How to Photograph Life :: Digital Photo Secrets

How to Photograph Life

by David Peterson 0 comments

A wise man once said, "Life moves pretty fast. If you don't stop and look around once in a while, you could miss it." OK it wasn't exactly a wise man, it was Matthew Broderick in the 1986 film Ferris Bueller's Day Off. But you can't deny the truth in those words. I bet there are times when you stop and think to yourself, "The year is over and I totally missed it." That's a small tragedy, and it happens to all of us.

Life does move fast. One day you wake up and realize with a shock that the baby you were holding in your arms not so long ago is now a snarky tween who sneaks your mascara and texts her BFF at 2 in the morning. And there will come a time when you wake up and realize, too, that a loved one has left this Earth, and regret that you didn't spend more time forging memories with that person, loving him and appreciating the time you had together.

I'm not trying to be a downer, but sometimes we all need a little slap across the face.

Imagine being a person born 200 years ago, when your life expectancy was short, infant mortality was high and there were no cameras available to the average family. In those days people often paid for "post-mortem" photographs, which were exactly what the name says. Because photographing your loved one wasn't something that you could do on a regular basis, families would often pay photographers to take photos of their loved ones after death—often seated in lifelike poses—because that was literally the only photographic memory they would have of that person. While the person was healthy, the expense of hiring a photographer was not something most people could afford, and a post-mortem photo was quite often the only image of that person that existed after death. It seems morbid to modern people, but in those times it was done out of a desperate need to hold onto the memories of a departed person, to prevent that person's face from fading from memory.

Imagine if you had no photos of the people you loved, only your own memories. Would that be enough?

Modern people don't need post-mortem photography because modern people have cameras of their own. But most of us don't spend enough time thinking about our collection of photographs, and wondering if it's really enough. Does that collection of selfies and snapshots you have really do justice to your time on Earth? Have you only captured your loved ones faces, the way those post-mortem images did? Or have you really captured the essence of who those people are? If your answer doesn't satisfy you, it's time to start really thinking about your photography and your life and how you can use one to bring meaning and memory to the other.

Untitled by Flickr user Krisztina Tordai


A wise woman once said, "This isn't living, it's just not dying." OK it wasn't exactly a wise woman, it was Eep in the 2013 film The Croods, but again, wise words. Life isn't just the business of getting up in the morning, going about your day and then going to bed again at night. Life is the good stuff, it's the joy in your child's face, it's the care your mom puts into her blueberry scones, it's the experience of standing at the edge of a ravine and watching the sun come up. And above all, it's being mindful of those moments, of really experiencing them while they're happening. And if you can do that, you can capture some true sense of those moments with your camera—and you can relive them in a small way every time you look at those images.

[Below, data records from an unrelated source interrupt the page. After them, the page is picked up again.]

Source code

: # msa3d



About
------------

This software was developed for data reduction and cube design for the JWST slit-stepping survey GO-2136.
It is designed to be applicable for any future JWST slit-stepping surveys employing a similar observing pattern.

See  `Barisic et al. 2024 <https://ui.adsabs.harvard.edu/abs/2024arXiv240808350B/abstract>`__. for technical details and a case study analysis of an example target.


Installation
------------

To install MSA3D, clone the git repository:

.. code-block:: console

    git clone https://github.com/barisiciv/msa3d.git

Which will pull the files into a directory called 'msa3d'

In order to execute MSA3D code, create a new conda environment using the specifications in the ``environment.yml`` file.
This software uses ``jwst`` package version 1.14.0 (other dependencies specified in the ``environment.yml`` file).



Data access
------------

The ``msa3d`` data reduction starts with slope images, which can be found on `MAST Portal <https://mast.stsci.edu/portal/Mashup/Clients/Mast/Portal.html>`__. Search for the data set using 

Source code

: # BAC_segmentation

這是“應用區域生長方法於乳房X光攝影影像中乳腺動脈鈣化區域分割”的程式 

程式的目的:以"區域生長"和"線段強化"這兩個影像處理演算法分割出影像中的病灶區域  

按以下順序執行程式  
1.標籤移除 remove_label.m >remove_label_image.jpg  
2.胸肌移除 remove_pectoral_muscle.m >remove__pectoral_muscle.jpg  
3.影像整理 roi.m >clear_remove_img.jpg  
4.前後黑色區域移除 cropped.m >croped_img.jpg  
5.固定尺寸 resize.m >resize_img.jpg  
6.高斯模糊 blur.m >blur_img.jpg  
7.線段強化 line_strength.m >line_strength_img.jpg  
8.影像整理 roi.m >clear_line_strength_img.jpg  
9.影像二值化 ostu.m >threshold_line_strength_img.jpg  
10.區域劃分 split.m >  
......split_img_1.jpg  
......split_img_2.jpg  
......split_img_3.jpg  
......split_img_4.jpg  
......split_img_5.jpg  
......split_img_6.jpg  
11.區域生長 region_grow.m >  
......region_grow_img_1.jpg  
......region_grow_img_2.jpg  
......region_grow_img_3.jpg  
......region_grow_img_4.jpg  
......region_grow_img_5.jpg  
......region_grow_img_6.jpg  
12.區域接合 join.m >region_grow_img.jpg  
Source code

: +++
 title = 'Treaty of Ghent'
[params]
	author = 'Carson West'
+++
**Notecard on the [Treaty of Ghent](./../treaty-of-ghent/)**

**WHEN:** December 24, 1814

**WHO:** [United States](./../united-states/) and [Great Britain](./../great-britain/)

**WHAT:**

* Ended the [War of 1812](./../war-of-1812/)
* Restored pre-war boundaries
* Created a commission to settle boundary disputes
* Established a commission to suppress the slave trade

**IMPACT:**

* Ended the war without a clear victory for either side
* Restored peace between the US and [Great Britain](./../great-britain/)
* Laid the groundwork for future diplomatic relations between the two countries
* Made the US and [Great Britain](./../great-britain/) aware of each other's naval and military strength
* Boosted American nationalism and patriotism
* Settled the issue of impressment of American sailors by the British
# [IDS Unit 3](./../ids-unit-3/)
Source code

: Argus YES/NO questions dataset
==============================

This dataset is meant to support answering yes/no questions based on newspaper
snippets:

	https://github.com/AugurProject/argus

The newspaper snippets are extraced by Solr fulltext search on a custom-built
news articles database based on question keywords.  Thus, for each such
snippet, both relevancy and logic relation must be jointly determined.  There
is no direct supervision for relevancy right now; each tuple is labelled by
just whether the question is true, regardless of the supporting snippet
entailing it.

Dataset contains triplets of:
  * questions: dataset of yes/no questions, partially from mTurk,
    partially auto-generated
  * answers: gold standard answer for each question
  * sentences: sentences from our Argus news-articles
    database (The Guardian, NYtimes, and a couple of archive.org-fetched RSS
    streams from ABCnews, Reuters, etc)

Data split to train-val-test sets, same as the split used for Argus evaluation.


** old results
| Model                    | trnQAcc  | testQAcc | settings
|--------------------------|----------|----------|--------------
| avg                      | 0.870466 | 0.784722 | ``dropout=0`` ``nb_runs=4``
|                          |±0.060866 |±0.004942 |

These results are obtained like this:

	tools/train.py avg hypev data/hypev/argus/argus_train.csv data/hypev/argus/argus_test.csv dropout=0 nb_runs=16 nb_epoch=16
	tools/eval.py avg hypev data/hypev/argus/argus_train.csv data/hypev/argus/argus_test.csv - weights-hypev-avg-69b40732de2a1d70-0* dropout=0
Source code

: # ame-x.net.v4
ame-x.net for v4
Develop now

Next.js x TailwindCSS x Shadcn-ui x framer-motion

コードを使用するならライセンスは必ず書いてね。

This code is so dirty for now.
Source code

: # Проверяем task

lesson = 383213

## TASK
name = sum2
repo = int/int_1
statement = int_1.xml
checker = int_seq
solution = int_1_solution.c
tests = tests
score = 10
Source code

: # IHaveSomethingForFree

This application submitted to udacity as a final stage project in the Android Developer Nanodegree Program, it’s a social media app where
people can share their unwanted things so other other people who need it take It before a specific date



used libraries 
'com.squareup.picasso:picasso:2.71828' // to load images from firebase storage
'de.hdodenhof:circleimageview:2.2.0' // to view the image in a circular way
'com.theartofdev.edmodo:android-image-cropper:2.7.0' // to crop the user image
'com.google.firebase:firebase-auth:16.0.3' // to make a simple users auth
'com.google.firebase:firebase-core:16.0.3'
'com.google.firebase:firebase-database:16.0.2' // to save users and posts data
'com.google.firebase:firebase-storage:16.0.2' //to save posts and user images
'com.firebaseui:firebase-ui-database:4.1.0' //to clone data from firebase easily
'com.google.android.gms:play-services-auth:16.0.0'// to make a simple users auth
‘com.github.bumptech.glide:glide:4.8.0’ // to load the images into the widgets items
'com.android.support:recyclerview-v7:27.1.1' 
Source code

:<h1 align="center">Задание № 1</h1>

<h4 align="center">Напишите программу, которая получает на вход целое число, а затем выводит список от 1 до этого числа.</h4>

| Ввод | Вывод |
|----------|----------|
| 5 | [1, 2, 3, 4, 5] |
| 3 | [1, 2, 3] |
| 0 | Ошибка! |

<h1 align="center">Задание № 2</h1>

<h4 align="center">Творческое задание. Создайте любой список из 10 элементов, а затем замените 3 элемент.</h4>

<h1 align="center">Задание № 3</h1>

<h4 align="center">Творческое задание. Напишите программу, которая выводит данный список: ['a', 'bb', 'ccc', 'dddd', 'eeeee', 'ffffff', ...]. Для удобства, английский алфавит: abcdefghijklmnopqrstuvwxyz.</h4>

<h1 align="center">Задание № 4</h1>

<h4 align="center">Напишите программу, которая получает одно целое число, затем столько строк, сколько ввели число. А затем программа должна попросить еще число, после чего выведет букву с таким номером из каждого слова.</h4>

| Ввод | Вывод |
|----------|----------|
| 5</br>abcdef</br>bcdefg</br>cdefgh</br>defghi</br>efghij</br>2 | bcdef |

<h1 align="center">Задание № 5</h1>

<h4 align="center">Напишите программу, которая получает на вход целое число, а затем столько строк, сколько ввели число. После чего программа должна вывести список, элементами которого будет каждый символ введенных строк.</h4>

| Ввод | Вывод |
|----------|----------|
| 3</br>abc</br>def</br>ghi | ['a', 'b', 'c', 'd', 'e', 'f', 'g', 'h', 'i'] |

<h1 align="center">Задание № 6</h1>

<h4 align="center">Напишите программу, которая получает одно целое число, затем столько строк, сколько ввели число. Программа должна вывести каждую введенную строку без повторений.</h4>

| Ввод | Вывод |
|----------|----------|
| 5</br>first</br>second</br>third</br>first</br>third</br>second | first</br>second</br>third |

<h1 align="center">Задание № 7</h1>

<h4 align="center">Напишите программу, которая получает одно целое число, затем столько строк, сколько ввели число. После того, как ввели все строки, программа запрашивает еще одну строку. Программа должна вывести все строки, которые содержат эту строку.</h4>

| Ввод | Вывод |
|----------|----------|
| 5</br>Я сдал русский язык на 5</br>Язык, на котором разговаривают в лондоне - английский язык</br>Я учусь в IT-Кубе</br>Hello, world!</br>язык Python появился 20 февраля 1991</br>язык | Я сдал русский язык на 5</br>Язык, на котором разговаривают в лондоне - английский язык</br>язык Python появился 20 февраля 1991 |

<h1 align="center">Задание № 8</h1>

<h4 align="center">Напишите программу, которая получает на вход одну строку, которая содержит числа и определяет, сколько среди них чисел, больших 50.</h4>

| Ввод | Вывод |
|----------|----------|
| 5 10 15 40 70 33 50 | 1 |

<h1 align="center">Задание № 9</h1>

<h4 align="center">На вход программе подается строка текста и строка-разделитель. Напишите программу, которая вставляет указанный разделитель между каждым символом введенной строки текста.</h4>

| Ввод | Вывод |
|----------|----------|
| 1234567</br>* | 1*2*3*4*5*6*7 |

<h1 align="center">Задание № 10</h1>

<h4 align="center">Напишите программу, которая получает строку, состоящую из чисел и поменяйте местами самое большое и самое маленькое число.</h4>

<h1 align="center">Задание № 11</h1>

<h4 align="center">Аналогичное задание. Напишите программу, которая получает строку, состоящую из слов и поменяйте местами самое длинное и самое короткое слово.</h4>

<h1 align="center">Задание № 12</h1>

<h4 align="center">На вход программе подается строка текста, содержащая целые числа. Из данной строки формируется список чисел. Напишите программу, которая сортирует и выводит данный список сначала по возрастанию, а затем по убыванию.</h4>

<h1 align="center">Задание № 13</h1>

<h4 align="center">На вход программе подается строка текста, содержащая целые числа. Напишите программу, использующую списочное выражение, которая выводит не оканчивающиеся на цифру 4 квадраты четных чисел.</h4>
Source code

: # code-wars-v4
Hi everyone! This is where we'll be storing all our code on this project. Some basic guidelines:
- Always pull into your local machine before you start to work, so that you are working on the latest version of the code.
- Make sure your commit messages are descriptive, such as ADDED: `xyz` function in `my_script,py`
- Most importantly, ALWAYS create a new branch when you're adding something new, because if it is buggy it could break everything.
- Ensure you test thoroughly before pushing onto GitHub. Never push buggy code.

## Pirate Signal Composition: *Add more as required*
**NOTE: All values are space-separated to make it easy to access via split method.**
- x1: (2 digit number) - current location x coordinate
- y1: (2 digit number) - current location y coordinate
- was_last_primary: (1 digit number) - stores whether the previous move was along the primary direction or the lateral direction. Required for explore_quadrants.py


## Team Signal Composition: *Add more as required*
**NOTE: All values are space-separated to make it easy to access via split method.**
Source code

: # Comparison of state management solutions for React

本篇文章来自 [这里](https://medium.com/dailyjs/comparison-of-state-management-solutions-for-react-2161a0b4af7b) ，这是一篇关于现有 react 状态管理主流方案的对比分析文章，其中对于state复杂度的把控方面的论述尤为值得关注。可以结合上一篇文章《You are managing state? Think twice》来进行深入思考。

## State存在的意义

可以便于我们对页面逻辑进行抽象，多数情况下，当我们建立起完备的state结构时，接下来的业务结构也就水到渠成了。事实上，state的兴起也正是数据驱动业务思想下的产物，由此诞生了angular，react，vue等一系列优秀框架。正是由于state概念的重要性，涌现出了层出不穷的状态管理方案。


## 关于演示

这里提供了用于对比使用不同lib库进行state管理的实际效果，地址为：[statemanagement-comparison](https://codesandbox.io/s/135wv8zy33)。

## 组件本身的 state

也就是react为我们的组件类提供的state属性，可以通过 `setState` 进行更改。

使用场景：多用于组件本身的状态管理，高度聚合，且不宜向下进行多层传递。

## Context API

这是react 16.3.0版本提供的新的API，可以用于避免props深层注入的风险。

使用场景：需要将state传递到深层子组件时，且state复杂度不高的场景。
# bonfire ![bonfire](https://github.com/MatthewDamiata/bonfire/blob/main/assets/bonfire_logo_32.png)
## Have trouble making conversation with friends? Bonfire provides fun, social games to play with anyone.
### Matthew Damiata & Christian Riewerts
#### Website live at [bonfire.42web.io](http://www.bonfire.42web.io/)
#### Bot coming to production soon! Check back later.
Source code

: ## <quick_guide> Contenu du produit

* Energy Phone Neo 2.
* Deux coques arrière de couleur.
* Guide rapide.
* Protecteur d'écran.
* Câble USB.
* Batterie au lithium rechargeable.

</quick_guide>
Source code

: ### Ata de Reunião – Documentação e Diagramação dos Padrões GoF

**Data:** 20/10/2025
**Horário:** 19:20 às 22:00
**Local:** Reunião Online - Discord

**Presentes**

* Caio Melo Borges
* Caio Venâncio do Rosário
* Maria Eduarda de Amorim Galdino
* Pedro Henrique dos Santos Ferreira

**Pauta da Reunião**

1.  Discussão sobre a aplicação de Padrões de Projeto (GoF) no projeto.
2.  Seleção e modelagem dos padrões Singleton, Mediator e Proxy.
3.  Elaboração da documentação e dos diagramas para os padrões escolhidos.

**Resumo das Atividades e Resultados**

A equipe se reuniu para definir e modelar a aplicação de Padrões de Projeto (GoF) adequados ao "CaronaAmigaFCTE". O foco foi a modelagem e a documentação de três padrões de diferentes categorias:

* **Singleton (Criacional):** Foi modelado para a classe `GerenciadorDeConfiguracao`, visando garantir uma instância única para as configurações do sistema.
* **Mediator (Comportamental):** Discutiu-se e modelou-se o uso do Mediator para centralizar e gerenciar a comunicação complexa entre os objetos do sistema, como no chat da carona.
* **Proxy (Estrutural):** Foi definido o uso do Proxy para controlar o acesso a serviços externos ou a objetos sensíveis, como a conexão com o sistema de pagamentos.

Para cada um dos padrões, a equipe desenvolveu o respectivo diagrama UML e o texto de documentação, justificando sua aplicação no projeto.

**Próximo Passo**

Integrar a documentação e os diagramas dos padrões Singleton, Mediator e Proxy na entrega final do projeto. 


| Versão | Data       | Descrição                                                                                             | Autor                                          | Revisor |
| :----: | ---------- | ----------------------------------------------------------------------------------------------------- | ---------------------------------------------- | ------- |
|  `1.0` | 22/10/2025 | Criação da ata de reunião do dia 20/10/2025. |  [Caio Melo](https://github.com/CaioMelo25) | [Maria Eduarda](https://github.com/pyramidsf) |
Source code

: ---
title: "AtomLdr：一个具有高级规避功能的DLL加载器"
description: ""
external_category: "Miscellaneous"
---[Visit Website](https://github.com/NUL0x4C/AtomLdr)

The key to photographing life is to be present in it, and to have a camera with you at all times. As much as we are derided for being too dependent on our phones, the truth is that our phones are just the tools we need to make sure that important moments aren't lost forever. But to really capture life, you need to do more than just take selfies, or snaps of your family on vacation, or even the daily routine that so many of us forget to photograph. Sure, those things are important but they lack heart. To really capture life, you need to include emotion in your images. You need to capture dreams, love, happiness and humanity. You may also need to capture grief, disappointment and boredom, because those things are part of life, too.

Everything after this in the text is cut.